[Provided data Boundary: Start]

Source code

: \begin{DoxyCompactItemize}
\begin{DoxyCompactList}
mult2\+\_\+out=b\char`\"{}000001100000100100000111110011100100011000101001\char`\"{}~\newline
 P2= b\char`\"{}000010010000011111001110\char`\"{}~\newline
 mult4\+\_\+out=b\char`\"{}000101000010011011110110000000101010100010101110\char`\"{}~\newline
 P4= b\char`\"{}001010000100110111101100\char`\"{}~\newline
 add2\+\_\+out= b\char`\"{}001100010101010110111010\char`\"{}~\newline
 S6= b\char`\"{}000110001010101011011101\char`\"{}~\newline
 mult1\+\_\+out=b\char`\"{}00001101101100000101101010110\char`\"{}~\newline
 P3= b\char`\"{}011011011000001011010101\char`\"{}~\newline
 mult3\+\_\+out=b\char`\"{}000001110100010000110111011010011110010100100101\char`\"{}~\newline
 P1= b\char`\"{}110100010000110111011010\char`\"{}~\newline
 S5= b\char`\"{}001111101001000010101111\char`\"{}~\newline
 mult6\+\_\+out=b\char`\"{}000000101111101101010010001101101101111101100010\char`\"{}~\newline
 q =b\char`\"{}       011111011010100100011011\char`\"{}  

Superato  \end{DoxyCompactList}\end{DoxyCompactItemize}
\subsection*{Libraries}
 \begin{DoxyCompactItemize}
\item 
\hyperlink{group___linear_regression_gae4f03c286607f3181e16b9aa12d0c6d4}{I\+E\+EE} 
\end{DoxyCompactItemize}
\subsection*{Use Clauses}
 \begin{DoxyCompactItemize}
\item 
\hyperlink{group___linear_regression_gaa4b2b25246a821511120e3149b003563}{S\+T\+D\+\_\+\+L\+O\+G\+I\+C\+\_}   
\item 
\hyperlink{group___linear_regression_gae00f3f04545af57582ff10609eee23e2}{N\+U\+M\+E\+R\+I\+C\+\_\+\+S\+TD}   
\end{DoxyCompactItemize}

[Provided data Boundary: End]

Prompt.
Reply by returning the full set of records above exactly.

Response to the task.
Source code

: \begin{DoxyCompactItemize}
\begin{DoxyCompactList}
mult2\+\_\+out=b\char`\"{}000001100000100100000111110011100100011000101001\char`\"{}~\newline
 P2= b\char`\"{}000010010000011111001110\char`\"{}~\newline
 mult4\+\_\+out=b\char`\"{}000101000010011011110110000000101010100010101110\char`\"{}~\newline
 P4= b\char`\"{}001010000100110111101100\char`\"{}~\newline
 add2\+\_\+out= b\char`\"{}001100010101010110111010\char`\"{}~\newline
 S6= b\char`\"{}000110001010101011011101\char`\"{}~\newline
 mult1\+\_\+out=b\char`\"{}00001101101100000101101010110\char`\"{}~\newline
 P3= b\char`\"{}011011011000001011010101\char`\"{}~\newline
 mult3\+\_\+out=b\char`\"{}000001110100010000110111011010011110010100100101\char`\"{}~\newline
 P1= b\char`\"{}110100010000110111011010\char`\"{}~\newline
 S5= b\char`\"{}001111101001000010101111\char`\"{}~\newline
 mult6\+\_\+out=b\char`\"{}000000101111101101010010001101101101111101100010\char`\"{}~\newline
 q =b\char`\"{}       011111011010100100011011\char`\"{}  

Superato  \end{DoxyCompactList}\end{DoxyCompactItemize}
\subsection*{Libraries}
 \begin{DoxyCompactItemize}
\item 
\hyperlink{group___linear_regression_gae4f03c286607f3181e16b9aa12d0c6d4}{I\+E\+EE} 
\end{DoxyCompactItemize}
\subsection*{Use Clauses}
 \begin{DoxyCompactItemize}
\item 
\hyperlink{group___linear_regression_gaa4b2b25246a821511120e3149b003563}{S\+T\+D\+\_\+\+L\+O\+G\+I\+C\+\_}   
\item 
\hyperlink{group___linear_regression_gae00f3f04545af57582ff10609eee23e2}{N\+U\+M\+E\+R\+I\+C\+\_\+\+S\+TD}   
\end{DoxyCompactItemize}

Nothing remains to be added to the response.